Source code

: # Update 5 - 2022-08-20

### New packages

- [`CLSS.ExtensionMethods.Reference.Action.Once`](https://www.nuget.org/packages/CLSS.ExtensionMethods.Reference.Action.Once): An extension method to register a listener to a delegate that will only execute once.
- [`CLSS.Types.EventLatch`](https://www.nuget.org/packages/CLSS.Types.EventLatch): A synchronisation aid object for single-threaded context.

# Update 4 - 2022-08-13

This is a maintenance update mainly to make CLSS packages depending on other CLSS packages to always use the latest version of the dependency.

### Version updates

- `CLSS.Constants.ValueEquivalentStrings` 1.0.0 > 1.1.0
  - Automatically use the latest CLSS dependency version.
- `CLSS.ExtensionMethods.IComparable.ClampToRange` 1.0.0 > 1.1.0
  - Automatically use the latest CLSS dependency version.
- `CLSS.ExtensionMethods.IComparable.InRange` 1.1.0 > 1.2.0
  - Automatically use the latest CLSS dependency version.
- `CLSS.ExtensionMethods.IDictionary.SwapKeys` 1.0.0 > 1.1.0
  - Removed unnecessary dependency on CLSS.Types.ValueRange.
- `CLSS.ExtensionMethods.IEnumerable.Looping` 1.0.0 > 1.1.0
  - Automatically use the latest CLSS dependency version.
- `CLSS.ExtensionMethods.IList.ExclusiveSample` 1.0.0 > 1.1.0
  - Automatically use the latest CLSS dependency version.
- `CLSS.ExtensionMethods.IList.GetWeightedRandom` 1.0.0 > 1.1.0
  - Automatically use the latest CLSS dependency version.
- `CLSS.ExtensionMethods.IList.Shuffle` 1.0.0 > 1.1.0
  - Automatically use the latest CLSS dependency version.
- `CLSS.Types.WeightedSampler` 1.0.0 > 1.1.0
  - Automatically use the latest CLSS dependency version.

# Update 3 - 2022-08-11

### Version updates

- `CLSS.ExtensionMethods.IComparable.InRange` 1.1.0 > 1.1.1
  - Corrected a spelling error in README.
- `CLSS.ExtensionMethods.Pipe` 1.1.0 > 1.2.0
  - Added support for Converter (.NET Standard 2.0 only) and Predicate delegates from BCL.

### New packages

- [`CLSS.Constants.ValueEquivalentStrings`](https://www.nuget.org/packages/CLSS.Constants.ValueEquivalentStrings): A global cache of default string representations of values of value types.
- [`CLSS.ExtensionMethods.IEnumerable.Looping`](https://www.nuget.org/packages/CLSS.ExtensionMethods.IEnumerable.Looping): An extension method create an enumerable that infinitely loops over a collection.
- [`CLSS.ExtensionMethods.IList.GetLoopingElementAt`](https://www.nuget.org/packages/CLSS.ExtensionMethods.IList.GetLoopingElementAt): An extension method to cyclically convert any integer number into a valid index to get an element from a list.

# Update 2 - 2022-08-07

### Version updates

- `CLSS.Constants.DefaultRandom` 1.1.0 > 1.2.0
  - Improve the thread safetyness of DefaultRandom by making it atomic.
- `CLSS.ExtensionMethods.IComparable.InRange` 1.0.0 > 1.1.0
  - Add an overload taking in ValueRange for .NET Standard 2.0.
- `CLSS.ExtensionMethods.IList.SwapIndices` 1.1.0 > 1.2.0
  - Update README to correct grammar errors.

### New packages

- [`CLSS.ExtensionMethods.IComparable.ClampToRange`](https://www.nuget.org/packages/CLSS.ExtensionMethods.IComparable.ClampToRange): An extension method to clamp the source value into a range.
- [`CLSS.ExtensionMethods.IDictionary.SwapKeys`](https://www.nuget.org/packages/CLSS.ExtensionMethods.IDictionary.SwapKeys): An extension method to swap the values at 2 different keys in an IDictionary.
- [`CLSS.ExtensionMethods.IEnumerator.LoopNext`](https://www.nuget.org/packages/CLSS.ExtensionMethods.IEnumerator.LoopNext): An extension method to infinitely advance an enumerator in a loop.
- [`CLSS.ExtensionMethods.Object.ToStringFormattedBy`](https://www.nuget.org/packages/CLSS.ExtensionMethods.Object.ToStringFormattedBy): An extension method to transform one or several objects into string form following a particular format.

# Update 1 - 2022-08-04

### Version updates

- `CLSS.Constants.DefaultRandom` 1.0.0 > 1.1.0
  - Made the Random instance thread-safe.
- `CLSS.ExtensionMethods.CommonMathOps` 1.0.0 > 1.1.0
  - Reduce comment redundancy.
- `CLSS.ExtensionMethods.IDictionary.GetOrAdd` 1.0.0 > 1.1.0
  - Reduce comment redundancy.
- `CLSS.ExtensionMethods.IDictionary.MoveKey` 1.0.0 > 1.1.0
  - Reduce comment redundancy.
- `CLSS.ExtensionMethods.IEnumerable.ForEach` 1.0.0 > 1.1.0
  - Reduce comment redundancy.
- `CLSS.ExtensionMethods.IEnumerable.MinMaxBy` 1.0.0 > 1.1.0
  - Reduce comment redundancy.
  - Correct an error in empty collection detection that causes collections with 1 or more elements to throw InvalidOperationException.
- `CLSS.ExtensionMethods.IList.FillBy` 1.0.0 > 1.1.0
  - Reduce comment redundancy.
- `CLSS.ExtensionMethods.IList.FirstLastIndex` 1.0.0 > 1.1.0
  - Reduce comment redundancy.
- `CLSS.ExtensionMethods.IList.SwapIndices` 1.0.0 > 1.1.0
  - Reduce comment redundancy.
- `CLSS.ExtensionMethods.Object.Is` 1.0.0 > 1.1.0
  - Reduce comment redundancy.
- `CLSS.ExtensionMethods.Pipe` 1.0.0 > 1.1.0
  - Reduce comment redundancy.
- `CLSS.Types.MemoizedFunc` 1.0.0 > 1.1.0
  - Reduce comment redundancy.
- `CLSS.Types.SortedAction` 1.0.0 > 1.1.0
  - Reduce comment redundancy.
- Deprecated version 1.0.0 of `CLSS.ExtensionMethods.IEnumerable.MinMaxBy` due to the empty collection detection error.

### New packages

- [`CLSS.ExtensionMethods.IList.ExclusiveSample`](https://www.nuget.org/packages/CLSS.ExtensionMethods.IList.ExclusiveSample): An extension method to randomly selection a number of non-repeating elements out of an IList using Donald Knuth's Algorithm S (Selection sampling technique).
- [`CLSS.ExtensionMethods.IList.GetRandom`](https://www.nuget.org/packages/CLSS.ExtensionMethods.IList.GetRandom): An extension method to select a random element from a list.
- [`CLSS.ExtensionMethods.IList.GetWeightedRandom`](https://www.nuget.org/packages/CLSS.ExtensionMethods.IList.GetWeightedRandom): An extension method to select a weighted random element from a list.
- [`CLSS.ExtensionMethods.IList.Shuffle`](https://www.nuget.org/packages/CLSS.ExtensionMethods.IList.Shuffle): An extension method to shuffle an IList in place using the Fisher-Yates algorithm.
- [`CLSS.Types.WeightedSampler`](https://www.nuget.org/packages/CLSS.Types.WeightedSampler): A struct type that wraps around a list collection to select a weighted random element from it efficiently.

* * *

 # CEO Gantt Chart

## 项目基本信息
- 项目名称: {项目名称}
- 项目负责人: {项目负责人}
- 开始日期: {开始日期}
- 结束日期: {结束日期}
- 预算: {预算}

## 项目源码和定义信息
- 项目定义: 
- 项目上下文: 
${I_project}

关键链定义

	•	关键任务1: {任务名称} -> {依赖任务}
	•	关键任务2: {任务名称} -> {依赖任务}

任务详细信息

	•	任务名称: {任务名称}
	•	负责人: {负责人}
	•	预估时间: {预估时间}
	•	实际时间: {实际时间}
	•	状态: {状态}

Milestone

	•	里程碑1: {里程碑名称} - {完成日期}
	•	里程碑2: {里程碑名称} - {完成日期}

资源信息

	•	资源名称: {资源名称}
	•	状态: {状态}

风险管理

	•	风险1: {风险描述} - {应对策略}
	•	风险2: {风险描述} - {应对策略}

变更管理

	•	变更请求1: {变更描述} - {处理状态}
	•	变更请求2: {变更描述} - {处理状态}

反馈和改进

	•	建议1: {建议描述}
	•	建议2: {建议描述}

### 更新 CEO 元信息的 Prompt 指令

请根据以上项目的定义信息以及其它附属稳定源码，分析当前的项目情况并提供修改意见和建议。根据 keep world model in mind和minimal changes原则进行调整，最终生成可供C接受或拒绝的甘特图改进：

==

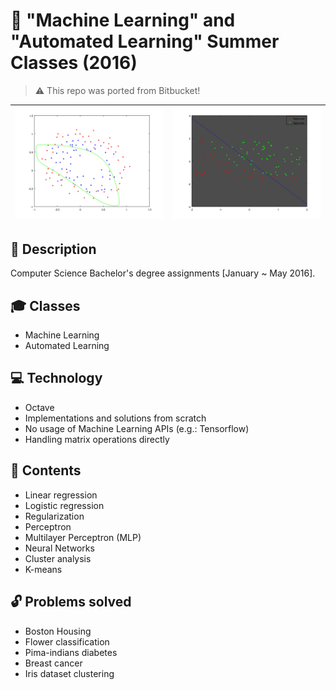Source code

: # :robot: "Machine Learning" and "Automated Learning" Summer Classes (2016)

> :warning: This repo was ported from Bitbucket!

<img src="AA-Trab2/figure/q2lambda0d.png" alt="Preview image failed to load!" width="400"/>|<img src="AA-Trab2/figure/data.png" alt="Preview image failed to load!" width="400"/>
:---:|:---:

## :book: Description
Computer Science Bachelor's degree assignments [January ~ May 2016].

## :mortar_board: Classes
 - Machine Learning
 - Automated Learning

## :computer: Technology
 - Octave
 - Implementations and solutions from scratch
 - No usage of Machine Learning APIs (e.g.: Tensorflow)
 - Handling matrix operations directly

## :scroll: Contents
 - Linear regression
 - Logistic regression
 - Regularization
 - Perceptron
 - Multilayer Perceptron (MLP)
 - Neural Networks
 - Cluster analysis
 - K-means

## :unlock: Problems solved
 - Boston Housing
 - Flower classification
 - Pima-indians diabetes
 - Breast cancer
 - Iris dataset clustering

§ TASK REQUIREMENTS
Copy exactly the stretch of data above from the line with "## :book: Description" through the line with "- Iris dataset clustering", and omit all other lines.

§ EXERCISE OUTPUT
## :book: Description
Computer Science Bachelor's degree assignments [January ~ May 2016].

## :mortar_board: Classes
 - Machine Learning
 - Automated Learning

## :computer: Technology
 - Octave
 - Implementations and solutions from scratch
 - No usage of Machine Learning APIs (e.g.: Tensorflow)
 - Handling matrix operations directly

## :scroll: Contents
 - Linear regression
 - Logistic regression
 - Regularization
 - Perceptron
 - Multilayer Perceptron (MLP)
 - Neural Networks
 - Cluster analysis
 - K-means

## :unlock: Problems solved
 - Boston Housing
 - Flower classification
 - Pima-indians diabetes
 - Breast cancer
 - Iris dataset clustering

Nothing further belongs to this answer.